Well that’s a problem… I searched around a bit before thinking to search specifically for the OSError.
Solution
After searching for this error I found my way to:
https://github.com/pytorch/pytorch/issues/131662
where I found the following:
guybud commented on July 26
for noobs like me having trouble [figuring] this out still.
- If you havent already, install Visual Studio 2022 - community edition is free.
- Search "Visual Studio Installer" in start menu and run it. Click Modify, add Desktop Development with C++.
- Install it and [you] should be good. Ran that dependency checker again to confirm and it was good to go.
I made my way to the Microsoft Store application and found Visual Studio 2022 - Community Edition. Upon installation set up - as I didn’t have this before, so didn’t need to do the alterations the comment described - under the Desktop & Mobile section, there was an option for the Desktop development with C++. Selecting it brought the download size up to ~10 GB.

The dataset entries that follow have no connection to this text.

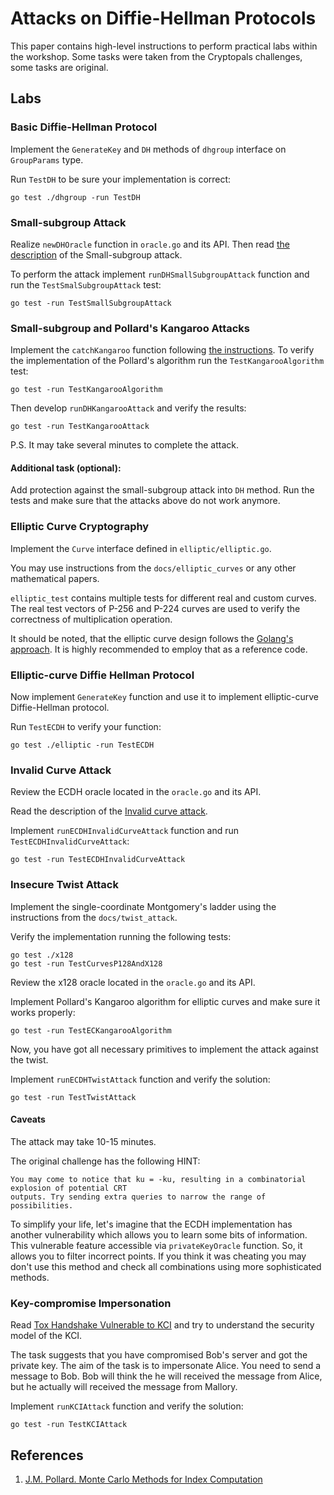 # Attacks on Diffie-Hellman Protocols

This paper contains high-level instructions to perform practical labs within the workshop.
Some tasks were taken from the Cryptopals challenges, some tasks are original.

## Labs

### Basic Diffie-Hellman Protocol
Implement the `GenerateKey` and `DH` methods of `dhgroup` interface on `GroupParams` type. 

Run `TestDH` to be sure your implementation is correct:

```
go test ./dhgroup -run TestDH
```

### Small-subgroup Attack

Realize `newDHOracle` function in `oracle.go` and its API.
Then read [the description](docs/small_subgroup_attack.txt) of the Small-subgroup attack.

To perform the attack implement `runDHSmallSubgroupAttack` function and run the `TestSmalSubgroupAttack` test:

```
go test -run TestSmallSubgroupAttack
```

###  Small-subgroup and Pollard's Kangaroo Attacks

Implement the `catchKangaroo` function following [the instructions](`docs/kangaroo_attack`).
To verify the implementation of the Pollard's algorithm run the `TestKangarooAlgorithm` test:

```
go test -run TestKangarooAlgorithm
```

Then develop `runDHKangarooAttack` and verify the results:

```
go test -run TestKangarooAttack
```

P.S. It may take several minutes to complete the attack.

#### Additional task (optional):

Add protection against the small-subgroup attack into `DH` method. 
Run the tests and make sure that the attacks above do not work anymore.

### Elliptic Curve Cryptography

Implement the `Curve` interface defined in `elliptic/elliptic.go`. 

You may use instructions from the `docs/elliptic_curves` or any other mathematical papers.

`elliptic_test` contains multiple tests for different real and custom curves. 
The real test vectors of P-256 and P-224 curves are used to verify the correctness of multiplication operation.

It should be noted, that the elliptic curve design follows the [Golang's approach](https://golang.org/src/crypto/elliptic/elliptic.go). 
It is highly recommended to employ that as a reference code.

### Elliptic-curve Diffie Hellman Protocol
Now implement `GenerateKey` function and use it to implement elliptic-curve Diffie-Hellman protocol. 

Run `TestECDH` to verify your function:

```
go test ./elliptic -run TestECDH
```

### Invalid Curve Attack
Review the ECDH oracle located in the `oracle.go` and its API.

Read the description of the [Invalid curve attack](docs/elliptic_curves.txt).

Implement `runECDHInvalidCurveAttack` function and run `TestECDHInvalidCurveAttack`:

```
go test -run TestECDHInvalidCurveAttack
```

### Insecure Twist Attack

Implement the single-coordinate Montgomery's ladder using the instructions from the
 `docs/twist_attack`.

Verify the implementation running the following tests:

```
go test ./x128
go test -run TestCurvesP128AndX128
```

Review the x128 oracle located in the `oracle.go` and its API.

Implement Pollard's Kangaroo algorithm for elliptic curves and make sure it works properly:

```
go test -run TestECKangarooAlgorithm
```

Now, you have got all necessary primitives to implement the attack against the twist.

Implement `runECDHTwistAttack` function and verify the solution:

```
go test -run TestTwistAttack
```

#### Caveats
The attack may take 10-15 minutes.

The original challenge has the following HINT:
 ```
 You may come to notice that ku = -ku, resulting in a combinatorial explosion of potential CRT
 outputs. Try sending extra queries to narrow the range of possibilities.
```

To simplify your life, let's imagine that the ECDH implementation has another vulnerability which
allows you to learn some bits of information.
This vulnerable feature accessible via `privateKeyOracle` function.
So, it allows you to filter incorrect points. If you think it was cheating
you may don't use this method and check all combinations using more sophisticated methods.

### Key-compromise Impersonation

Read [Tox Handshake Vulnerable to KCI](https://github.com/TokTok/c-toxcore/issues/426) and try to understand
the security model of the KCI.

The task suggests that you have compromised Bob's server and got the private key.
The aim of the task is to impersonate Alice. You need to send a message to Bob.
Bob will think the he will received the message from Alice, but he actually  will received the message from Mallory.

Implement `runKCIAttack` function and verify the solution:

```
go test -run TestKCIAttack
```

## References
1. [J.M. Pollard. Monte Carlo Methods for Index Computation](https://www.ams.org/journals/mcom/1978-32-143/S0025-5718-1978-0491431-9/S0025-5718-1978-0491431-9.pdf)
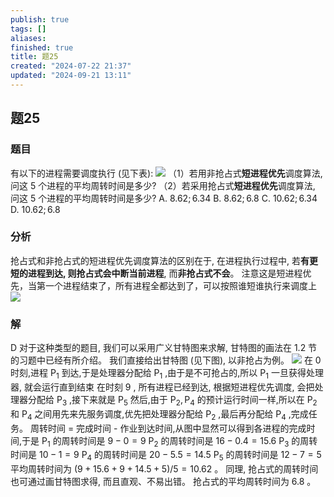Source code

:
 ```yaml
---
publish: true
tags: []
aliases: 
finished: true
title: 题25
created: "2024-07-22 21:37"
updated: "2024-09-21 13:11"
---
```

## 题25
### 题目
有以下的进程需要调度执行 (见下表):
![](https://img.hwenyi.live/202409171827498.webp)
（1）若用非抢占式**短进程优先**调度算法, 问这 5 个进程的平均周转时间是多少?
（2）若采用抢占式**短进程优先**调度算法, 问这 5 个进程的平均周转时间是多少? 
A. ${8.62};{6.34}$ 
B. ${8.62};{6.8}$ 
C. ${10.62};{6.34}$ 
D. ${10.62};{6.8}$
### 分析
抢占式和非抢占式的短进程优先调度算法的区别在于, 在进程执行过程中, 若**有更短的进程到达, 则抢占式会中断当前进程**, 而**非抢占式不会**。
注意这是短进程优先，当第一个进程结束了，所有进程全都达到了，可以按照谁短谁执行来调度上
![](https://img.hwenyi.live/202409171911902.webp)
### 解
D
对于这种类型的题目, 我们可以采用广义甘特图来求解, 甘特图的画法在 1.2 节的习题中已经有所介绍。
我们直接给出甘特图 (见下图), 以非抢占为例。
![](https://img.hwenyi.live/202407291547007.webp)
在 0 时刻,进程 ${\mathrm{P}}_{1}$ 到达,于是处理器分配给 ${\mathrm{P}}_{1}$ ,由于是不可抢占的,所以 ${\mathrm{P}}_{1}$ 一旦获得处理器, 就会运行直到结束
在时刻 9 , 所有进程已经到达, 根据短进程优先调度, 会把处理器分配给 ${\mathrm{P}}_{3}$ ,接下来就是 ${\mathrm{P}}_{5}$ 
然后,由于 ${\mathrm{P}}_{2},{\mathrm{P}}_{4}$ 的预计运行时间一样,所以在 ${\mathrm{P}}_{2}$ 和 ${\mathrm{P}}_{4}$ 之间用先来先服务调度,优先把处理器分配给 ${\mathrm{P}}_{2}$ ,最后再分配给 ${\mathrm{P}}_{4}$ ,完成任务。
周转时间 $=$ 完成时间 - 作业到达时间,从图中显然可以得到各进程的完成时间,于是 ${\mathrm{P}}_{1}$ 的周转时间是 $9 - 0 = 9$
${\mathrm{P}}_{2}$ 的周转时间是 ${16} - {0.4} = {15.6}$
${\mathrm{P}}_{3}$ 的周转时间是 ${10} - 1 = 9$
${\mathrm{P}}_{4}$ 的周转时间是 ${20} - {5.5} = {14.5}$
${\mathrm{P}}_{5}$ 的周转时间是 ${12} - 7 = 5$ 
平均周转时间为 $\left( {9 + {15.6} + 9 + {14.5} + 5}\right) /5 = {10.62}$ 。
同理, 抢占式的周转时间也可通过画甘特图求得, 而且直观、不易出错。
抢占式的平均周转时间为 6.8 。
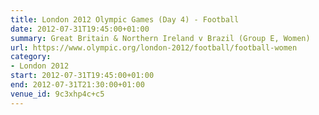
 ```yaml
---
title: London 2012 Olympic Games (Day 4) - Football
date: 2012-07-31T19:45:00+01:00
summary: Great Britain & Northern Ireland v Brazil (Group E, Women)
url: https://www.olympic.org/london-2012/football/football-women
category:
- London 2012
start: 2012-07-31T19:45:00+01:00
end: 2012-07-31T21:30:00+01:00
venue_id: 9c3xhp4c+c5
---
```

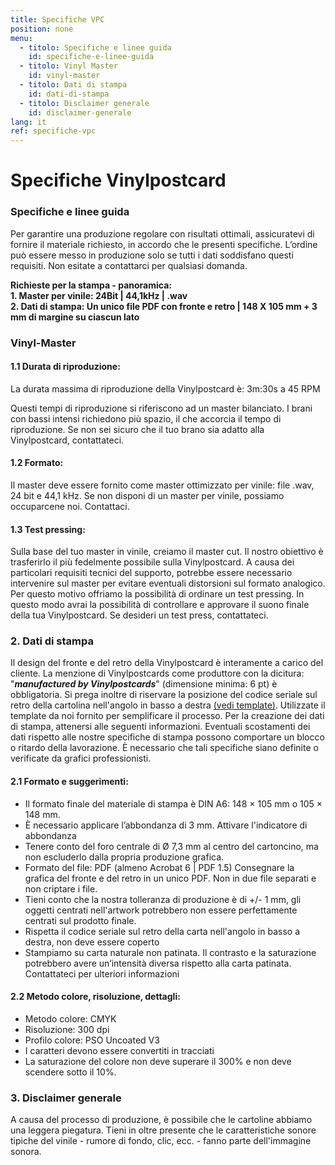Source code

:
 ```yaml
---
title: Specifiche VPC
position: none
menu:
  - titolo: Specifiche e linee guida
    id: specifiche-e-linee-guida
  - titolo: Vinyl Master 
    id: vinyl-master 
  - titolo: Dati di stampa
    id: dati-di-stampa
  - titolo: Disclaimer generale
    id: disclaimer-generale
lang: it
ref: specifiche-vpc
---
```


# Specifiche Vinylpostcard

### Specifiche e linee guida

Per garantire una produzione regolare con risultati ottimali, assicuratevi di fornire il materiale richiesto, in accordo che le presenti specifiche. L’ordine può essere messo in produzione solo se tutti i dati soddisfano questi requisiti.
Non esitate a contattarci per qualsiasi domanda. 

**Richieste per la stampa - panoramica:**\
**1. Master per vinile: 24Bit | 44,1kHz | .wav**\
**2. Dati di stampa: Un unico file PDF con fronte e retro | 148 X 105 mm + 3 mm di margine su ciascun lato**


### Vinyl-Master 

#### 1.1 Durata di riproduzione:

La durata massima di riproduzione della Vinylpostcard è: 3m:30s a 45 RPM

Questi tempi di riproduzione si riferiscono ad un master bilanciato. I brani con bassi intensi richiedono più spazio, il che accorcia il tempo di riproduzione. Se non sei sicuro che il tuo brano sia adatto alla Vinylpostcard, contattateci.

#### 1.2 Formato:
Il master deve essere fornito come master ottimizzato per vinile: file .wav, 24 bit e 44,1 kHz.
Se non disponi di un master per vinile, possiamo occuparcene noi. Contattaci.

#### 1.3 Test pressing:
Sulla base del tuo master in vinile, creiamo il master cut. Il nostro obiettivo è trasferirlo il più fedelmente possibile sulla Vinylpostcard. A causa dei particolari requisiti tecnici del supporto, potrebbe essere necessario intervenire sul master per evitare eventuali distorsioni sul formato analogico. Per questo motivo offriamo la possibilità di ordinare un test pressing. In questo modo avrai la possibilità di controllare e approvare il suono finale della tua Vinylpostcard. Se desideri un test press, contattateci.

### 2. Dati di stampa
Il design del fronte e del retro della Vinylpostcard è interamente a carico del cliente. La menzione di Vinylpostcards come produttore con la dicitura: "**_manufactured by Vinylpostcards_**" (dimensione minima: 6 pt) è obbligatoria. Si prega inoltre di riservare la posizione del codice seriale sul retro della cartolina nell'angolo in basso a destra <a href="https://www.vinylpostcards.com/_files/archives/598cea_5a4f3e3866974cec9fcf53bd556541d8.zip?dn=VPC_artwork_templates_2023.zip">(vedi template)</a>.
Utilizzate il template da noi fornito per semplificare il processo. Per la creazione dei dati di stampa, attenersi alle seguenti informazioni. Eventuali scostamenti dei dati rispetto alle nostre specifiche di stampa possono comportare un blocco o ritardo della lavorazione. È necessario che tali specifiche siano definite o verificate da grafici professionisti.

#### 2.1 Formato e suggerimenti:
- Il formato finale del materiale di stampa è DIN A6: 148 × 105 mm o 105 × 148 mm.
- È necessario applicare l’abbondanza di 3 mm. Attivare l'indicatore di abbondanza
- Tenere conto del foro centrale di Ø 7,3 mm al centro del cartoncino, ma non escluderlo dalla propria produzione grafica.
- Formato del file: PDF (almeno Acrobat 6 | PDF 1.5) Consegnare la grafica del fronte e del retro in un unico PDF. Non in due file separati e non criptare i file.
- Tieni conto che la nostra tolleranza di produzione è di +/- 1 mm, gli oggetti centrati nell'artwork potrebbero non essere perfettamente centrati sul prodotto finale.
- Rispetta il codice seriale sul retro della carta nell'angolo in basso a destra, non deve essere coperto
- Stampiamo su carta naturale non patinata. Il contrasto e la saturazione potrebbero avere un’intensità diversa rispetto alla carta patinata. Contattateci per ulteriori informazioni

#### 2.2 Metodo colore, risoluzione, dettagli:
- Metodo colore: CMYK
- Risoluzione: 300 dpi
- Profilo colore: PSO Uncoated V3
- I caratteri devono essere convertiti in tracciati
- La saturazione del colore non deve superare il 300% e non deve scendere sotto il 10%.

### 3. Disclaimer generale
A causa del processo di produzione, è possibile che le cartoline abbiamo una leggera piegatura. Tieni in oltre presente che le caratteristiche sonore tipiche del vinile - rumore di fondo, clic, ecc. - fanno parte dell'immagine sonora.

Running the PyTorch Installation Test Again
After restarting my computer for good measure, it was time to try again:
python
>>> import torch
>>> x = torch.rand(5, 3)
>>> print(x)
tensor([[0.2544, 0.8235, 0.8823],
[0.8874, 0.9768, 0.2595],
[0.7319, 0.6048, 0.5291],
[0.8760, 0.9874, 0.8595],
[0.8292, 0.8068, 0.3532]])
Success! And to test that PyTorch could find my GPU:
>>> torch.cuda.is_available()
True
>>> exit()
It works!! That ended up being a little more of an adventure than I was expecting, but once I figured out which dependencies I was missing, everything sorted itself out. Hoping to be able to use some of the newly acquired functionality on some projects soon. I’ll document those in future posts.